According to Kane, Governor Cuomo “picked the right fight.” The state’s new system “will finally give schools the tools they need to manage and improve teaching.” Perhaps the magic mirror would agree with such a statement, but research would evidence it vain.

As I have noted prior, there is absolutely no evidence, thus far, indicating that such systems have any (in)formative use or value. These data are first and foremost designed for summative, or summary, purposes; they are not designed for formative use. Accordingly, the data that come from such systems — besides the data that come from the observational components still being built into these systems that have existed and been used for decades past — are not transparent, difficult to understand, and therefore challenging to use. Likewise, such data are not instructionally sensitive, and they are untimely in that test-based results typically come back to teachers well after their students have moved on to subsequent grade levels.

What about Kane’s claims against tenure: “The tenure process is the place to start. It’s the most important decision a principal makes. One poor decision can burden thousands of future students, parents, colleagues and supervisors.” This is quite an effect considering the typical teacher being held accountable using these new and improved teacher evaluation systems as based (in this case largely) on VAMs typically impacts only teachers at the elementary level who teach mathematics and reading/language arts. Even an elementary teacher with a career spanning 40 years with an average of 30 students per class would directly impact (or burden) 1,200 students, maximum. This is not to say this is inconsequential, but as consequential as Kane’s sensational numbers imply? What about the thousands of parents, colleagues, and supervisors also to be burdened by one poor decision? Fair and objective? This particular mirror thinks not.

Granted, I am not making any claims about tenure as I think all would agree that sometimes tenure can support, keeping with the metaphor, bad apples. Rather I take claim with the exaggerations, including also that “Traditionally, principals have used much too low a standard, promoting everyone but the very worst teachers.” We must all check our assumptions here about how we define “the very worst teachers” and how many of them really lurk in the shadows of America’s now not-so-enchanted forests. There is no evidence to support this claim, either, just conjecture.

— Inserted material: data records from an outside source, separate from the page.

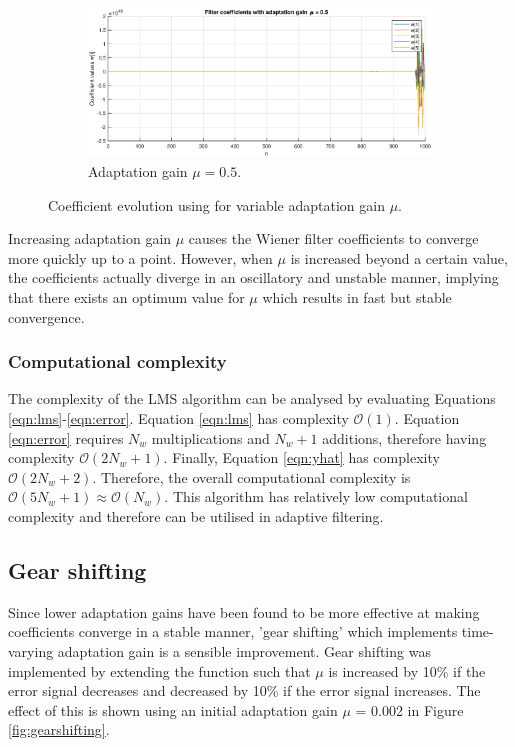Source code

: \begin{figure}[H]
\begin{subfigure}{.45\textwidth}
  \centering
  \includegraphics[width=\linewidth]{assignment4figs/mu05.eps}  
  \caption{Adaptation gain $\mu = 0.5$.}
\end{subfigure}
\caption{Coefficient evolution using  for variable adaptation gain $\mu$.}
\label{fig:mu}
\end{figure}

\noindent
Increasing adaptation gain $\mu$ causes the Wiener filter coefficients to converge more quickly up to a point. However, when $\mu$ is increased beyond a certain value, the coefficients actually diverge in an oscillatory and unstable manner, implying that there exists an optimum value for $\mu$ which results in fast but stable convergence.

\subsubsection{Computational complexity}

The complexity of the LMS algorithm can be analysed by evaluating Equations \ref{eqn:lms}-\ref{eqn:error}. Equation \ref{eqn:lms} has complexity $\mathcal{O}(1)$. Equation \ref{eqn:error} requires $N_{w}$ multiplications and $N_{w}+1$ additions, therefore having complexity $\mathcal{O}(2N_{w}+1)$. Finally, Equation \ref{eqn:yhat} has complexity $\mathcal{O}(2N_{w}+2)$. Therefore, the overall computational complexity is $\mathcal{O}(5N_{w}+1) \approx \mathcal{O}(N_{w})$. This algorithm has relatively low computational complexity and therefore can be utilised in adaptive filtering. 

\subsection{Gear shifting}

Since lower adaptation gains have been found to be more effective at making coefficients converge in a stable manner, 'gear shifting' which implements time-varying adaptation gain is a sensible improvement. Gear shifting was implemented by extending the  function such that $\mu$ is increased by 10\% if the error signal decreases and decreased by 10\% if the error signal increases. The effect of this is shown using an initial adaptation gain $\mu$ = 0.002 in Figure \ref{fig:gearshifting}.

As for the solution, “Under the new law, the length of time it will take to earn tenure will be lengthened from three to four years.” Yes, that arbitrary, one-year extension will certainly help… Likewise, tenure decisions will now be made better using classroom observations (the data that have, according to Kane in this piece, been used for years to make all of these aforementioned bad decisions) and our new fair and objective, test-based measures, which not accordingly to Kane, can only be used for about 30% of all teachers in America’s public schools. Nonetheless, “Student achievement gains [are to serve as] the bathroom scale, [and] classroom observations [are to serve] as the mirror.”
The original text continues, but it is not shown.